IN THE0 LATE 194os, Conquest started as an analyst at the Information Research Department (IRD). This organization was linked to the British Foreign Office. It had been set up to counter the growing communist propaganda that influenced Western public opinion to an alarming degree since the last years of the Second World War. The IRD was linked both to the Foreign Office and to British embassies in order to provide exclusive information on events in the USSR and Eastern Europe. These facts were analyzed by IRD personnel and sometimes distributed within the ministry and the diplomatic corps of the United Kingdom. The IRD also prepared information materials for the BBC radio programs that were broadcasted within England, as well as to Eastern Europe and the Soviet Union, in these countries’ native languages.

Research on the IRD is hampered by the fact that its archives at the Public Records Office (PRO) in Kew have a declassification limit of at least 50 years. In other words, only the main outlines of IRD activities until the early 1950s are known from available documents, and the rest of our knowledge about the IRD must be inferred from interviews with former collaborators.
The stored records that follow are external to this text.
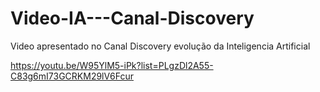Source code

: # Video-IA---Canal-Discovery
Video apresentado no Canal Discovery evolução da Inteligencia Artificial 

https://youtu.be/W95YlM5-iPk?list=PLgzDl2A55-C83g6mI73GCRKM29lV6Fcur
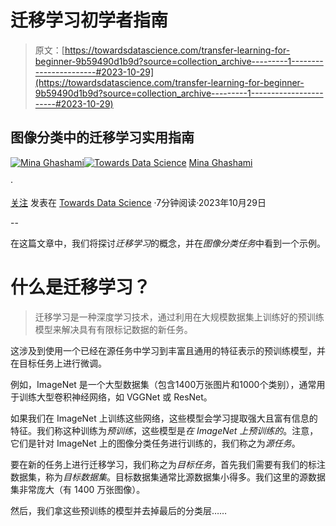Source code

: # 迁移学习初学者指南

> 原文：[https://towardsdatascience.com/transfer-learning-for-beginner-9b59490d1b9d?source=collection_archive---------1-----------------------#2023-10-29](https://towardsdatascience.com/transfer-learning-for-beginner-9b59490d1b9d?source=collection_archive---------1-----------------------#2023-10-29)

## 图像分类中的迁移学习实用指南

[](https://medium.com/@mina.ghashami?source=post_page-----9b59490d1b9d--------------------------------)[![Mina Ghashami](../Images/745f53b94f5667a485299b49913c7a21.png)](https://medium.com/@mina.ghashami?source=post_page-----9b59490d1b9d--------------------------------)[](https://towardsdatascience.com/?source=post_page-----9b59490d1b9d--------------------------------)[![Towards Data Science](../Images/a6ff2676ffcc0c7aad8aaf1d79379785.png)](https://towardsdatascience.com/?source=post_page-----9b59490d1b9d--------------------------------) [Mina Ghashami](https://medium.com/@mina.ghashami?source=post_page-----9b59490d1b9d--------------------------------)

·

[关注](https://medium.com/m/signin?actionUrl=https%3A%2F%2Fmedium.com%2F_%2Fsubscribe%2Fuser%2Fc99ed9ed7b9a&operation=register&redirect=https%3A%2F%2Ftowardsdatascience.com%2Ftransfer-learning-for-beginner-9b59490d1b9d&user=Mina+Ghashami&userId=c99ed9ed7b9a&source=post_page-c99ed9ed7b9a----9b59490d1b9d---------------------post_header-----------) 发表在 [Towards Data Science](https://towardsdatascience.com/?source=post_page-----9b59490d1b9d--------------------------------) ·7分钟阅读·2023年10月29日[](https://medium.com/m/signin?actionUrl=https%3A%2F%2Fmedium.com%2F_%2Fvote%2Ftowards-data-science%2F9b59490d1b9d&operation=register&redirect=https%3A%2F%2Ftowardsdatascience.com%2Ftransfer-learning-for-beginner-9b59490d1b9d&user=Mina+Ghashami&userId=c99ed9ed7b9a&source=-----9b59490d1b9d---------------------clap_footer-----------)

--

[](https://medium.com/m/signin?actionUrl=https%3A%2F%2Fmedium.com%2F_%2Fbookmark%2Fp%2F9b59490d1b9d&operation=register&redirect=https%3A%2F%2Ftowardsdatascience.com%2Ftransfer-learning-for-beginner-9b59490d1b9d&source=-----9b59490d1b9d---------------------bookmark_footer-----------)

在这篇文章中，我们将探讨*迁移学习*的概念，并在*图像分类任务*中看到一个示例。

# 什么是迁移学习？

> 迁移学习是一种深度学习技术，通过利用在大规模数据集上训练好的预训练模型来解决具有有限标记数据的新任务。

这涉及到使用一个已经在源任务中学习到丰富且通用的特征表示的预训练模型，并在目标任务上进行微调。

例如，ImageNet 是一个大型数据集（包含1400万张图片和1000个类别），通常用于训练大型卷积神经网络，如 VGGNet 或 ResNet。

如果我们在 ImageNet 上训练这些网络，这些模型会学习提取强大且富有信息的特征。我们称这种训练为*预训练*，这些模型是*在 ImageNet 上预训练的*。注意，它们是针对 ImageNet 上的图像分类任务进行训练的，我们称之为*源任务*。

要在新的任务上进行迁移学习，我们称之为*目标任务*，首先我们需要有我们的标注数据集，称为*目标数据集*。目标数据集通常比源数据集小得多。我们这里的源数据集非常庞大（有 1400 万张图像）。

然后，我们拿这些预训练的模型并去掉最后的分类层……
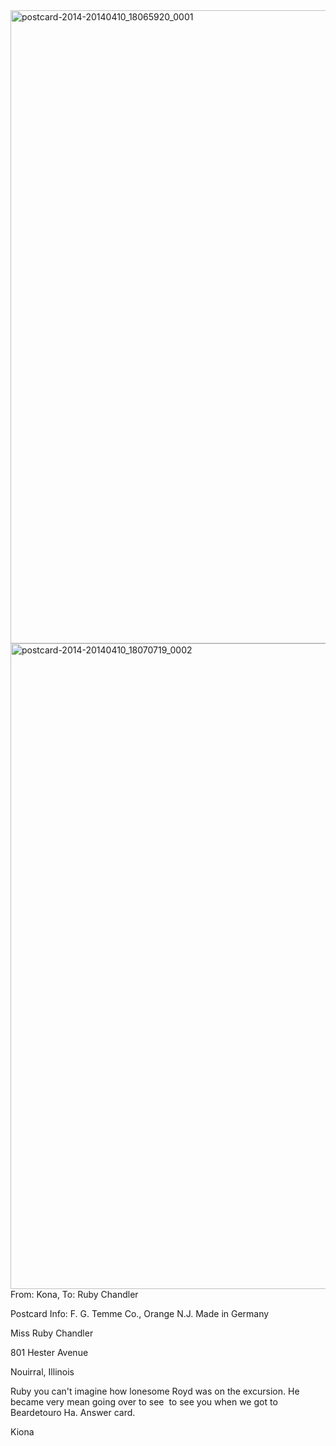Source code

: <html><body><a href="http://107.170.91.122/wp-content/uploads/2014/04/postcard-2014-20140410_18065920_0001.jpg"><img class="alignnone size-full wp-image-104" src="http://107.170.91.122/wp-content/uploads/2014/04/postcard-2014-20140410_18065920_0001.jpg" alt="postcard-2014-20140410_18065920_0001" width="1519" height="1013"></a> <a href="http://107.170.91.122/wp-content/uploads/2014/04/postcard-2014-20140410_18070719_0002.jpg"><img class="alignnone size-full wp-image-105" src="http://107.170.91.122/wp-content/uploads/2014/04/postcard-2014-20140410_18070719_0002.jpg" alt="postcard-2014-20140410_18070719_0002" width="1534" height="1033"></a>From: Kona, To: Ruby Chandler

Postcard Info: F. G. Temme Co., Orange N.J. Made in Germany



Miss Ruby Chandler

801 Hester Avenue

Nouirral, Illinois



Ruby you can't imagine how lonesome Royd was on the excursion. He became very mean going over to see  to see you when we got to Beardetouro Ha. Answer card.

Kiona



 </body></html>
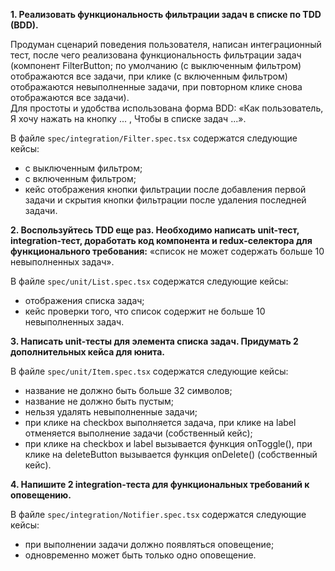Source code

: **1. Реализовать функциональность фильтрации задач в списке по TDD (BDD).**<br>

Продуман сценарий поведения пользователя, написан интеграционный тест, после чего реализована функциональность фильтрации задач (компонент FilterButton; по умолчанию (с выключенным фильтром) отображаются все задачи, при клике (с включенным фильтром) отображаются невыполненные задачи, при повторном клике снова отображаются все задачи).<br>
Для простоты и удобства использована форма BDD: «Как пользователь, Я хочу нажать на кнопку ... , Чтобы в списке задач ...».<br>

В файле `spec/integration/Filter.spec.tsx` содержатся следующие кейсы:<br>

 - с выключенным фильтром;
 - с включенным фильтром;
 - кейс отображения кнопки фильтрации после добавления первой задачи и скрытия кнопки фильтрации после удаления последней задачи. 

**2. Воспользуйтесь TDD еще раз. Необходимо написать unit-тест, integration-тест, доработать код компонента и redux-селектора для функционального требования:** «список не может содержать больше 10 невыполненных задач».<br>

В файле `spec/unit/List.spec.tsx` содержатся следующие кейсы:<br>

 - отображения списка задач;
 - кейс проверки того, что список содержит не больше 10 невыполненных задач.

**3. Написать unit-тесты для элемента списка задач. Придумать 2 дополнительных кейса для юнита.**<br>

В файле `spec/unit/Item.spec.tsx` содержатся следующие кейсы:<br>

 - название не должно быть больше 32 символов;
 - название не должно быть пустым;
 - нельзя удалять невыполненные задачи;
 - при клике на checkbox выполняется задача, при клике на label отменяется выполнение задачи (собственный кейс);
 - при клике на checkbox и label вызывается функция onToggle(), при клике на deleteButton вызывается функция onDelete() (собственный кейс).

**4. Напишите 2 integration-теста для функциональных требований к оповещению.**<br>

В файле `spec/integration/Notifier.spec.tsx` содержатся следующие кейсы:<br>

 - при выполнении задачи должно появляться оповещение;
 - одновременно может быть только одно оповещение.
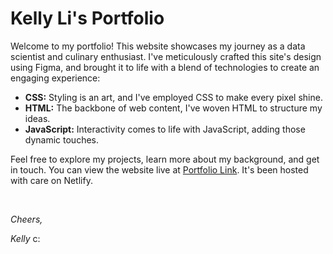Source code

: # Kelly Li's Portfolio

Welcome to my portfolio! This website showcases my journey as a data scientist and culinary enthusiast. I've meticulously crafted this site's design using Figma, and brought it to life with a blend of technologies to create an engaging experience:

- **CSS:** Styling is an art, and I've employed CSS to make every pixel shine.
- **HTML:** The backbone of web content, I've woven HTML to structure my ideas.
- **JavaScript:** Interactivity comes to life with JavaScript, adding those dynamic touches.

Feel free to explore my projects, learn more about my background, and get in touch. You can view the website live at [Portfolio Link](https://kelly-li.netlify.app/). It's been hosted with care on Netlify.

<br>

*Cheers,*

*Kelly* c:
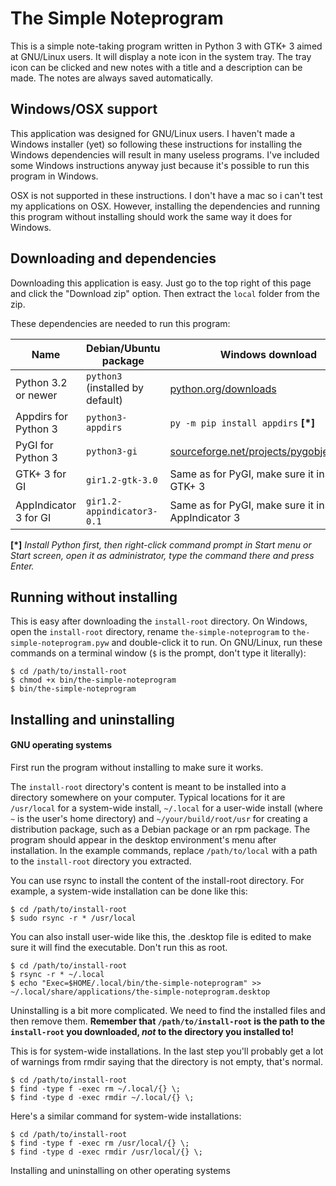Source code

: # The Simple Noteprogram

This is a simple note-taking program written in Python 3 with GTK+ 3 aimed at GNU/Linux users. It will display a note icon in the system tray. The tray icon can be clicked and new notes with a title and a description can be made. The notes are always saved automatically.

## Windows/OSX support

This application was designed for GNU/Linux users. I haven't made a Windows installer (yet) so following these instructions for installing the Windows dependencies will result in many useless programs. I've included some Windows instructions anyway just because it's possible to run this program in Windows.

OSX is not supported in these instructions. I don't have a mac so i can't test my applications on OSX. However, installing the dependencies and running this program without installing should work the same way it does for Windows.

## Downloading and dependencies

Downloading this application is easy. Just go to the top right of this page and click the "Download zip" option. Then extract the `local` folder from the zip.

These dependencies are needed to run this program:

| Name                  | Debian/Ubuntu package             | Windows download                                                                              |
|-----------------------|-----------------------------------|-----------------------------------------------------------------------------------------------|
| Python 3.2 or newer   | `python3` (installed by default)  | [python.org/downloads](https://www.python.org/downloads/)                                     |
| Appdirs for Python 3  | `python3-appdirs`                 | `py -m pip install appdirs` __[\*]__                                                          |
| PyGI for Python 3     | `python3-gi`                      | [sourceforge.net/projects/pygobjectwin32](https://sourceforge.net/projects/pygobjectwin32/)   |
| GTK+ 3 for GI         | `gir1.2-gtk-3.0`                  | Same as for PyGI, make sure it installs GTK+ 3                                                |
| AppIndicator 3 for GI | `gir1.2-appindicator3-0.1`        | Same as for PyGI, make sure it installs AppIndicator 3                                        |

__[\*]__ *Install Python first, then right-click command prompt in Start menu or Start screen, open it as administrator, type the command there and press Enter.*

## Running without installing

This is easy after downloading the `install-root` directory. On Windows, open the `install-root` directory, rename `the-simple-noteprogram` to `the-simple-noteprogram.pyw` and double-click it to run. On GNU/Linux, run these commands on a terminal window (`$` is the prompt, don't type it literally):

    $ cd /path/to/install-root
    $ chmod +x bin/the-simple-noteprogram
    $ bin/the-simple-noteprogram

## Installing and uninstalling

#### GNU operating systems

First run the program without installing to make sure it works.

The `install-root` directory's content is meant to be installed into a directory somewhere on your computer. Typical locations for it are `/usr/local` for a system-wide install, `~/.local` for a user-wide install (where `~` is the user's home directory) and `~/your/build/root/usr` for creating a distribution package, such as a Debian package or an rpm package. The program should appear in the desktop environment's menu after installation. In the example commands, replace `/path/to/local` with a path to the `install-root` directory you extracted.

You can use rsync to install the content of the install-root directory. For example, a system-wide installation can be done like this:

    $ cd /path/to/install-root
    $ sudo rsync -r * /usr/local

You can also install user-wide like this, the .desktop file is edited to make sure it will find the executable. Don't run this as root.

    $ cd /path/to/install-root
    $ rsync -r * ~/.local
    $ echo "Exec=$HOME/.local/bin/the-simple-noteprogram" >> ~/.local/share/applications/the-simple-noteprogram.desktop

Uninstalling is a bit more complicated. We need to find the installed files and then remove them. __Remember that `/path/to/install-root` is the path to the `install-root` you downloaded, *not* to the directory you installed to!__

This is for system-wide installations. In the last step you'll probably get a lot of warnings from rmdir saying that the directory is not empty, that's normal.

    $ cd /path/to/install-root
    $ find -type f -exec rm ~/.local/{} \;
    $ find -type d -exec rmdir ~/.local/{} \;

Here's a similar command for system-wide installations:

    $ cd /path/to/install-root
    $ find -type f -exec rm /usr/local/{} \;
    $ find -type d -exec rmdir /usr/local/{} \;

Installing and uninstalling on other operating systems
Conquest wrote, for example, a memorandum on the show trials in Bulgaria, Hungary, and Czechoslovakia, addressing the intriguing question of what it was that made the defendants confess to all the accusations. His articles were circulated within the Foreign Office and commented upon within the East European and Soviet Russian departments of the ministry. Of course, this question was also hotly debated in the open press in Western Europe at the time. Not until the first survivors of the Slansky affair in Czechoslovakia were allowed to publish their memoirs in 1968 was it possible to get confirmation on some of the guesswork that had been done earlier on the nature of the Stalinist interrogation methods and show trials.

AN EVEN LESS WELL-KNOWN
side of the IRD, and of Conquest’s career, concerns the preparation of informational material for the press and other mass media in the West. In the early 1950s, Gunnar Heckscher, professor of political science at Uppsala University and later leader of the Swedish Conservative Party, visited the IRD on behalf of the Swedish Parliament, which had decided to set up a similar agency for civil defense and psychological warfare. Heckscher’s visit was official yet very secretive, and little is known about additional connections that might exist between the two agencies. The British authorities were very well aware of the fact that Swedish newspapers need not be dependent on their IRD materials, but would probably not refuse to consider the kind of memoranda and secret press releases that its embassy personnel could distribute to trusted journalists in the NATO countries and the Commonwealth.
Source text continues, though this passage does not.